Rules regarding airline tarmac delays were significantly strengthened in 2010, with the Department of Transportation establishing a hard time limit after which U.S. airlines must allow passengers to deplane flights. Still, the hard deadline is three hours, which didn’t help passengers on a July 17 Allegiant Airlines flight heading to Oakland, Calif., from Phoenix Mesa Gateway Airport. More than 150 passengers had to sweat it out for 2½ hours after a maintenance issue left the aircraft with inadequate air conditioning. Passengers had to remain in their seats, even though the plane was still at the departure gate baking in triple-digit temperatures.

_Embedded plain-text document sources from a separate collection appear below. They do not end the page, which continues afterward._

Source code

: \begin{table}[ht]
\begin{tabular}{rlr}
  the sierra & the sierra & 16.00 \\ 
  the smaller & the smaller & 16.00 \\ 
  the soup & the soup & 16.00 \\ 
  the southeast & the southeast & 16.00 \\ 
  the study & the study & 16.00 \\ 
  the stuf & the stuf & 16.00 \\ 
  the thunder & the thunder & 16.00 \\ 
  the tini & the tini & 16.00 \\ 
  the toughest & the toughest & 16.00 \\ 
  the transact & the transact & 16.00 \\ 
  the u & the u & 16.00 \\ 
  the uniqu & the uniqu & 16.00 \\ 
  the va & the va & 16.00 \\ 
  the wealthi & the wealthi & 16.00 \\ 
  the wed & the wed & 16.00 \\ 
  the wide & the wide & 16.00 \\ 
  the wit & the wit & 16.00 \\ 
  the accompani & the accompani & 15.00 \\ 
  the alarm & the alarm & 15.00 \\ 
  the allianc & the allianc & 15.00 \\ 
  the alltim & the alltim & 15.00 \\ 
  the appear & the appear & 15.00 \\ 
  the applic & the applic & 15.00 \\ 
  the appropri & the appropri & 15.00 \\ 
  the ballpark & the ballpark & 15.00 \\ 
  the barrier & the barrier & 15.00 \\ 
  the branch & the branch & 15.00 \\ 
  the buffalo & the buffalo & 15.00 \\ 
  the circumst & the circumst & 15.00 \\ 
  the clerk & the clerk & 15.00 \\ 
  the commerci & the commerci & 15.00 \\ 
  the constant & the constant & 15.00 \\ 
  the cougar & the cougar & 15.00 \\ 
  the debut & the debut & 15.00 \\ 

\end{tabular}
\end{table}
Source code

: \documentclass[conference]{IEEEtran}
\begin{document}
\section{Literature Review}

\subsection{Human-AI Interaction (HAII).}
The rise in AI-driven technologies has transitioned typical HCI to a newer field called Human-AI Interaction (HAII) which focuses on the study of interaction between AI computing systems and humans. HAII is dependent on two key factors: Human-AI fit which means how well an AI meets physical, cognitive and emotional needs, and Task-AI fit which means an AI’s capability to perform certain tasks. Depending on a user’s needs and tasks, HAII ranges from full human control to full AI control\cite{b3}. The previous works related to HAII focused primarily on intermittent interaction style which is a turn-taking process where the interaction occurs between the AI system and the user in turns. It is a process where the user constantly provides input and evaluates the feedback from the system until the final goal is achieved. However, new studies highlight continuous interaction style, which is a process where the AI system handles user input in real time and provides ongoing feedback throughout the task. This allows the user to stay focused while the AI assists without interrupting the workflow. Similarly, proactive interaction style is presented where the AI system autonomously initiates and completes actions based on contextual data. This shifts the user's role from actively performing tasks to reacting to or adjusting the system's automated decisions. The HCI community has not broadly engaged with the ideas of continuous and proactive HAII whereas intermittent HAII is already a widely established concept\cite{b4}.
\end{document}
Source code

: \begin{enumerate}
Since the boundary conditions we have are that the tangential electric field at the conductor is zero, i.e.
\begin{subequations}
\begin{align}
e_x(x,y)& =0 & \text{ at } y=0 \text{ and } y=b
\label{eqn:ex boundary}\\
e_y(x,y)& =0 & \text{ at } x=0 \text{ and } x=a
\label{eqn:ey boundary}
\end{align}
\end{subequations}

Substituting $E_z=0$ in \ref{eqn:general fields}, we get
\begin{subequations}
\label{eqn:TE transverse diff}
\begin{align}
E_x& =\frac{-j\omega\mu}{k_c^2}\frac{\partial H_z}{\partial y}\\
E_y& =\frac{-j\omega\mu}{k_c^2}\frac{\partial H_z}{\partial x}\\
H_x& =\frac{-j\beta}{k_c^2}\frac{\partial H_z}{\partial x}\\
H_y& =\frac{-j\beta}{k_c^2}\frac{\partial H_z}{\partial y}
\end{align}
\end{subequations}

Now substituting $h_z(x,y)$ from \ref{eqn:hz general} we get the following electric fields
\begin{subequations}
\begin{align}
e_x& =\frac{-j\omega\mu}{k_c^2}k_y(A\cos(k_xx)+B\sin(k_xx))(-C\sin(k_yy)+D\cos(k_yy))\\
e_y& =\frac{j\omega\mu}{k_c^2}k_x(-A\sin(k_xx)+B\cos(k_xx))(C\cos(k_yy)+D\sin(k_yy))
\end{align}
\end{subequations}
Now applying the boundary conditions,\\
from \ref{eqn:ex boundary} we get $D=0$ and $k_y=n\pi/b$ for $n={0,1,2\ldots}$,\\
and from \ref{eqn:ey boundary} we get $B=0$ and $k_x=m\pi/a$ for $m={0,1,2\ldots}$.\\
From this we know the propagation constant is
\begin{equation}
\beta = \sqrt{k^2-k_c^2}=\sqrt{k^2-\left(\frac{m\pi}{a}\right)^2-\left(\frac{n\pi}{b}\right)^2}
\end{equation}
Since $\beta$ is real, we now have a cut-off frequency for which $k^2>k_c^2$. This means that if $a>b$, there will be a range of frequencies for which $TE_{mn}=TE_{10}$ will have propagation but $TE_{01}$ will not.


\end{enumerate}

It’s understood that flying isn’t always going to be hassle-free. Repairs come up that must be addressed, and there are security issues involved that limit what airlines can do with regard to deplaning and reboarding.

But surely, airlines and airports can find a better solution for this problem, which has hit Las Vegas-based Allegiant twice this summer, though other airlines certainly face similar dilemmas. Isn’t there at least one secure place at most airports that’s reasonably comfortable, where passengers can get some relief? Can’t some common sense come into play here?

The airlines and airports would do well to quickly come up with a proposal to better handle tarmac delays — before the federal government steps in and really messes things up.